Apache Spark is a data processing framework that can help with big data and machine learning environments.
To run Apache Spark on HPC, there are different options that are available for processing machine learning data.
Spark Shell:
Apache Spark has an interactive shell that can be used to run various data and code within the shell environment.
Interactive job:
The Apache Spark Shell can be launched through an interactive SLURM job on HPC.
To spawn an interactive SLURM job on HPC, there are two command options that can be used:
srun -N 1 -n 126 -p general --pty bash
or
fisbatch -N 1 -n 126 --partition=general
Once a node is assigned to the interactive SLURM job, Apache Spark can be loaded and the Spark Shell called.
Loading the Apache Spark module and calling the Apache Spark interactive shell:
The following commands will load the spark/3.1.1 module and setup the Apach Spark Spack environment.
[netid@cnXX ~]$ module load spark/3.1.1 [netid@cnXX ~]$ source /gpfs/sharedfs1/admin/hpc2.0/apps/spark/3.1.1/spack/share/spack/setup-env.sh [netid@cnXX ~]$ spack load spark [netid@cnXX ~]$ spark-shell
The Apache Spark Shell will load but provide warning messages:
WARNING: An illegal reflective access operation has occurred WARNING: Illegal reflective access by org.apache.spark.unsafe.Platform (file:/gpfs/sharedfs1/admin/hpc2.0/apps/spark/3.1.1/spack/opt/spack/linux-rhel8-zen2/gcc-11.3.0/spark-3.1.1-5asotiovqn6j5vhujukzig73hoajf23s/jars/spark-unsafe_2.12-3.1.1.jar) to constructor java.nio.DirectByteBuffer(long,int) WARNING: Please consider reporting this to the maintainers of org.apache.spark.unsafe.Platform WARNING: Use --illegal-access=warn to enable warnings of further illegal reflective access operations WARNING: All illegal access operations will be denied in a future release 2023-12-01 10:02:32,858 WARN util.NativeCodeLoader: Unable to load native-hadoop library for your platform... using builtin-java classes where applicable Setting default log level to "WARN". To adjust logging level use sc.setLogLevel(newLevel).
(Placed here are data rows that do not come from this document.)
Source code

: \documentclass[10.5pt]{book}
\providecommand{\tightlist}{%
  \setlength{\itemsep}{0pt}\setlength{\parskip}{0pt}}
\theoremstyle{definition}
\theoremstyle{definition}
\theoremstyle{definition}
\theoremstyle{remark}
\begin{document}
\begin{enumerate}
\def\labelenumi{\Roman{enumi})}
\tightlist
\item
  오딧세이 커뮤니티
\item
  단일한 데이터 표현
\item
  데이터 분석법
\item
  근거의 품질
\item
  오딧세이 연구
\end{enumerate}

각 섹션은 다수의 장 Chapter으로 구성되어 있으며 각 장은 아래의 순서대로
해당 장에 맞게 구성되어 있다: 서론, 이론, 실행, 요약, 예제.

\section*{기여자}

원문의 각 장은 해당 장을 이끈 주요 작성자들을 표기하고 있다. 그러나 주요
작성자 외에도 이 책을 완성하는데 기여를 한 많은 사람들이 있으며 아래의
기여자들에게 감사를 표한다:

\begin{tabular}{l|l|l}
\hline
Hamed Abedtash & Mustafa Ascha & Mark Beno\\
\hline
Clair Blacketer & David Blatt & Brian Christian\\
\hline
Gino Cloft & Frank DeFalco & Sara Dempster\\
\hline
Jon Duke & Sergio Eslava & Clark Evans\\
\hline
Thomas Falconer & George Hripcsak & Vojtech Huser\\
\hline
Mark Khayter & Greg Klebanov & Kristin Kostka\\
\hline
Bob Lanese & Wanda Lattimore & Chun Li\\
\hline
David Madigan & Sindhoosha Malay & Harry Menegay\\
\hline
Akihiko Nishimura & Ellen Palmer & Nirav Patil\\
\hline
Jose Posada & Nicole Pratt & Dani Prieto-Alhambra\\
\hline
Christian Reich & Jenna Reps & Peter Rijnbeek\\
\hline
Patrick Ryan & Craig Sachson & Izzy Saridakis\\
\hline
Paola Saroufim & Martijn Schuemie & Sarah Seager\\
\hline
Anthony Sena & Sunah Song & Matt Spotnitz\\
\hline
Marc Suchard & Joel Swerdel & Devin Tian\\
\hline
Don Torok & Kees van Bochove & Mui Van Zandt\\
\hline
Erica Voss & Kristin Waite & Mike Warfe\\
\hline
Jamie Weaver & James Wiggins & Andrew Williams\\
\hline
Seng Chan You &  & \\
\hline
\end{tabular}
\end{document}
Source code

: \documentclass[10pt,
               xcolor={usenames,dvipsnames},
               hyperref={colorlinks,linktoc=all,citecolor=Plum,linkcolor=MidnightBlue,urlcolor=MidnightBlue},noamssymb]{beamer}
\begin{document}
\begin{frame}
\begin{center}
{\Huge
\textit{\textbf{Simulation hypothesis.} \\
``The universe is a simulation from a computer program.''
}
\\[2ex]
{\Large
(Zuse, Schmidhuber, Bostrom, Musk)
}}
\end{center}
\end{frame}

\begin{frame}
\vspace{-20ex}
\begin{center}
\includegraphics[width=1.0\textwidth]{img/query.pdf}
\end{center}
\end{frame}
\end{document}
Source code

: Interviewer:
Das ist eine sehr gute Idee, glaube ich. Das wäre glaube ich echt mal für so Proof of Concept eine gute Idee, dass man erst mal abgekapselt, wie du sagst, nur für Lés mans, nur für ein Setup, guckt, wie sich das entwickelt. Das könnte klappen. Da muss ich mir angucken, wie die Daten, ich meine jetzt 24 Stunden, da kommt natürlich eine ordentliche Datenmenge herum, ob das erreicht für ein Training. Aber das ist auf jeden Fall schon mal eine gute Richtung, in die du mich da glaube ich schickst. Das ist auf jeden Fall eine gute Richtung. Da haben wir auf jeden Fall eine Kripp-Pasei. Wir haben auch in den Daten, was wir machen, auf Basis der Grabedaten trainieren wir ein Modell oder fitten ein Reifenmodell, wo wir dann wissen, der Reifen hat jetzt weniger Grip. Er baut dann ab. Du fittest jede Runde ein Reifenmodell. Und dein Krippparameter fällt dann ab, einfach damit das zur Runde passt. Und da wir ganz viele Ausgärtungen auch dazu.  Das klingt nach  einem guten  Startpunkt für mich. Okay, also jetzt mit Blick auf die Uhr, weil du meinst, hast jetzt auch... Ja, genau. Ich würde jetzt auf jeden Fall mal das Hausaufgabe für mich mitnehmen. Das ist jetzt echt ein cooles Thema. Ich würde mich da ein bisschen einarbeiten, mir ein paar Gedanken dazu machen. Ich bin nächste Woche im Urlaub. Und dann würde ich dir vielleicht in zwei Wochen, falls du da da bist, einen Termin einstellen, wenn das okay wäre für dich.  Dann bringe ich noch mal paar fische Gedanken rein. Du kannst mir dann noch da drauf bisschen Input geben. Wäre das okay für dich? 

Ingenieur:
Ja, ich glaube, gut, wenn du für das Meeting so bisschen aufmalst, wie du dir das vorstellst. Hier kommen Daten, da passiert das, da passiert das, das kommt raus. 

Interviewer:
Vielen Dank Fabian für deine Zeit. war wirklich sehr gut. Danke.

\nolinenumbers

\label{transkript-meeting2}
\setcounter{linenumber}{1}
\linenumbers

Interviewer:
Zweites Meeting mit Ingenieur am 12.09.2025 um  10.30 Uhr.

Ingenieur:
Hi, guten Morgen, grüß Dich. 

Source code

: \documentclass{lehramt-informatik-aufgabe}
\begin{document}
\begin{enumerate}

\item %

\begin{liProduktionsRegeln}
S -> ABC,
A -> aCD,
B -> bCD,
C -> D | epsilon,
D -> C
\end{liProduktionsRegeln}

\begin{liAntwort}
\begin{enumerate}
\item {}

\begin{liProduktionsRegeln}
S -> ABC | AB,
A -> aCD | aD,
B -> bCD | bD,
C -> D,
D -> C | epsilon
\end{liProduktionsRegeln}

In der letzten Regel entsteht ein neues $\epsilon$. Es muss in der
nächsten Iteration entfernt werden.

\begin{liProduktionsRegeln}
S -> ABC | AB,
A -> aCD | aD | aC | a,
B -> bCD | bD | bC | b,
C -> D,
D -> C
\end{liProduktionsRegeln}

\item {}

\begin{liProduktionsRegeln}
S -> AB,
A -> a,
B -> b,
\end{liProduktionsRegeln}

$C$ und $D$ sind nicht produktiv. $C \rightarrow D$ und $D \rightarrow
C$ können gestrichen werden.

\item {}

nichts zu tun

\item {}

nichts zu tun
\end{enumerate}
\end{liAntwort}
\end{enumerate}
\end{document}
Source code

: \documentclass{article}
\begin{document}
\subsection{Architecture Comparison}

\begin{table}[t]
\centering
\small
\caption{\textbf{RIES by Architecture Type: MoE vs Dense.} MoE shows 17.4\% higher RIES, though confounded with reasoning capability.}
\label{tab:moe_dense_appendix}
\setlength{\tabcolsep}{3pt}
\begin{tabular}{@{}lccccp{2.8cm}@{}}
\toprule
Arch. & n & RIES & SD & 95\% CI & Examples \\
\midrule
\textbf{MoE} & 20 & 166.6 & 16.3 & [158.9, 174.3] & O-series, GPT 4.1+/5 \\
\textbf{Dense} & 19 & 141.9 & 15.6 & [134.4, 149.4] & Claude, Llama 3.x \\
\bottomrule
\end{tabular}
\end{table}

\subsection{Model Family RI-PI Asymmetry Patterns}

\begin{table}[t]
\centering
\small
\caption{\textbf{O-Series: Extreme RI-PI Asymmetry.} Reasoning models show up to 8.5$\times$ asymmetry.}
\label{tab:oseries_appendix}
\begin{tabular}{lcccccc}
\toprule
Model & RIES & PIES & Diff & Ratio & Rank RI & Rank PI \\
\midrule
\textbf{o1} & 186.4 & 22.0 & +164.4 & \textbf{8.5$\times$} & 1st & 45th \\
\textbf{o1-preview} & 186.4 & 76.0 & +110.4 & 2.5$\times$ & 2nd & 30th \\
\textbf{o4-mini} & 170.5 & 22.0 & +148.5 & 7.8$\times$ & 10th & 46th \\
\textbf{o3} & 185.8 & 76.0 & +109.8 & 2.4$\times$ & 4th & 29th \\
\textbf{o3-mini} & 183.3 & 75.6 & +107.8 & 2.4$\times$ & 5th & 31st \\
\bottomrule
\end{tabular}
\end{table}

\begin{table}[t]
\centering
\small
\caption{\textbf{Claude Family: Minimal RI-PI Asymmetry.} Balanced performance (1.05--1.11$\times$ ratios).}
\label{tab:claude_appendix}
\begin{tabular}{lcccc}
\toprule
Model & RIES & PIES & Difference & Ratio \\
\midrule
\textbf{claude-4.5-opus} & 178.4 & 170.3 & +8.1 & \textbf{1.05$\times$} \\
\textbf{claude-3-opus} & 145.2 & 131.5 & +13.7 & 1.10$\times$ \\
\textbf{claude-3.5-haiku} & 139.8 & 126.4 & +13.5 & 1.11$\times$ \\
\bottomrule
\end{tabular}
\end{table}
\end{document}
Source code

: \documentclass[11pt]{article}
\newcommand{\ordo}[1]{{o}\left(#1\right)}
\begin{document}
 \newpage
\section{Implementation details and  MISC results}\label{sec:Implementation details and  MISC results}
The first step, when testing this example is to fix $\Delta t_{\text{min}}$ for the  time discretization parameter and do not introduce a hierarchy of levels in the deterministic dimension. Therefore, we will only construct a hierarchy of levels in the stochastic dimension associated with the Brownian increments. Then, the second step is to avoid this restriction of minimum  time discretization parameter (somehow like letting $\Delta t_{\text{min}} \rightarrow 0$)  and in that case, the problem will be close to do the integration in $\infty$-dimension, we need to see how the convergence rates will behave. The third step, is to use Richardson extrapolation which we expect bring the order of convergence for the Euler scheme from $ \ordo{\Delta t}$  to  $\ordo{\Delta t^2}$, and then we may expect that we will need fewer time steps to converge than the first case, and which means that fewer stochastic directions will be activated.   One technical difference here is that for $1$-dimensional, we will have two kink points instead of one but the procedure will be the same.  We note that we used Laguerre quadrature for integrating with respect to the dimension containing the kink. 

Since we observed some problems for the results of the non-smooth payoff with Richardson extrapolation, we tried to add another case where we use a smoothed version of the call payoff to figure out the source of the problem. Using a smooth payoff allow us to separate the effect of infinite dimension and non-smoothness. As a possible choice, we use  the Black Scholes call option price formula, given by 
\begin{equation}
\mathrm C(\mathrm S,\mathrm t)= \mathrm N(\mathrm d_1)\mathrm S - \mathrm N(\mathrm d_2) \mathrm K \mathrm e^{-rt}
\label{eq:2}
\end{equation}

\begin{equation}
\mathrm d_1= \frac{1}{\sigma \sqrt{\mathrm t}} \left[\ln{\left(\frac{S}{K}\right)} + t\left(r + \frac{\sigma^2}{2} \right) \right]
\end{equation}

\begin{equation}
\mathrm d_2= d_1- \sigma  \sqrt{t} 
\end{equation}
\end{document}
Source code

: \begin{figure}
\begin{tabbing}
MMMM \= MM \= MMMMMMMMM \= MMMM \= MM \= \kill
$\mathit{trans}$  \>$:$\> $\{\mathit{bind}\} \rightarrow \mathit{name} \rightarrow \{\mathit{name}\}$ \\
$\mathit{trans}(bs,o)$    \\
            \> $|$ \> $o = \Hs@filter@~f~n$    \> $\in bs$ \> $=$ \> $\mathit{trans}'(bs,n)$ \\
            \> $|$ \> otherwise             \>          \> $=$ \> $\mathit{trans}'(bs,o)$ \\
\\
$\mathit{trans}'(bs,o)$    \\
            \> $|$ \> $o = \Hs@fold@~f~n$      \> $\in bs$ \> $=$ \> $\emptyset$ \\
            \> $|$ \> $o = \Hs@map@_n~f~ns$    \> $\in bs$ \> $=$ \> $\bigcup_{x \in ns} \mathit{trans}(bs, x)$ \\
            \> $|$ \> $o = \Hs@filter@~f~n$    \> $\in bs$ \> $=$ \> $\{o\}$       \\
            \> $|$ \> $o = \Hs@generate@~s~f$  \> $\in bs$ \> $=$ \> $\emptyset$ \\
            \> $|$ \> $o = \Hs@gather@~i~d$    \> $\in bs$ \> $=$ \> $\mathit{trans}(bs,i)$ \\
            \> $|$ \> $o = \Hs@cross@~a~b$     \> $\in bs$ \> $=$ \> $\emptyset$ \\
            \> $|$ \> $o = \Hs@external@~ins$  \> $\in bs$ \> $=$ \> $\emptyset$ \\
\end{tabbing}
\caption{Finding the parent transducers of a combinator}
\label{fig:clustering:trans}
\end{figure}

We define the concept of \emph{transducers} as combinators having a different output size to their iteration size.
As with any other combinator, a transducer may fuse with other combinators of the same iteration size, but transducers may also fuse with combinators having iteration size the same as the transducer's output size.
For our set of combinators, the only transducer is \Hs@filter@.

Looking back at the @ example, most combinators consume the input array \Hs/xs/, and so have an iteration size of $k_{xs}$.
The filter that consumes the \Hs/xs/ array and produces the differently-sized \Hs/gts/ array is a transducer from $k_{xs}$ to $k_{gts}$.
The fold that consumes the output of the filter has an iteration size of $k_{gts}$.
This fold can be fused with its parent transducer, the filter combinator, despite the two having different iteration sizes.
For SparkR, use setLogLevel(newLevel). Spark context Web UI available at http://cnXX.storrs.hpc.uconn.edu:4040 Spark context available as 'sc' (master = local[*], app id = local-1701442957118). Spark session available as 'spark'. Welcome to ____ __ / __/__ ___ _____/ /__ _\ \/ _ \/ _ `/ __/ '_/ /___/ .__/\_,_/_/ /_/\_\ version 3.1.1 /_/ Using Scala version 2.12.10 (OpenJDK 64-Bit Server VM, Java 11.0.20.1) Type in expressions to have them evaluated. Type :help for more information. scala>
To quit out of spark-shell:
Welcome to ____ __ / __/__ ___ _____/ /__ _\ \/ _ \/ _ `/ __/ '_/ /___/ .__/\_,_/_/ /_/\_\ version 3.1.1 /_/ Using Scala version 2.12.10 (OpenJDK 64-Bit Server VM, Java 11.0.20.1) Type in expressions to have them evaluated. Type :help for more information. scala> :quit
Spark Shell Web Browser UI
When Spark Shell is loaded, Spark Shell will setup a Web UI context on the compute node that Spark Shell launches as.
To use the Web UI, the IP address of the compute node would need to be entered as a replacement for the compute node name that Spark Shell provides.
Spark context Web UI available at http://cnXX.storrs.hpc.uconn.edu:4040
To find the IP address of the assigned compute node, a separate window/terminal session on HPC would need to be opened and the following command entered in the new terminal:
nslookup cnXX
Where XX is the compute node number.
The IP address will be provided with the 137.99.x.x format.
Copy the 137.99.x.x IP address and replace the compute node name in the above link with the IP address for the compute node.
http://IPAddressOfComputeNode.storrs.hpc.uconn.edu:4040
Once entered in a browser on the local PC, the Apache Spark UI should load and look like the following:
When the Apache Spark Shell job is finished, feel free to close the browser tab and end Apache Spark Shell mentioned in the previous section above.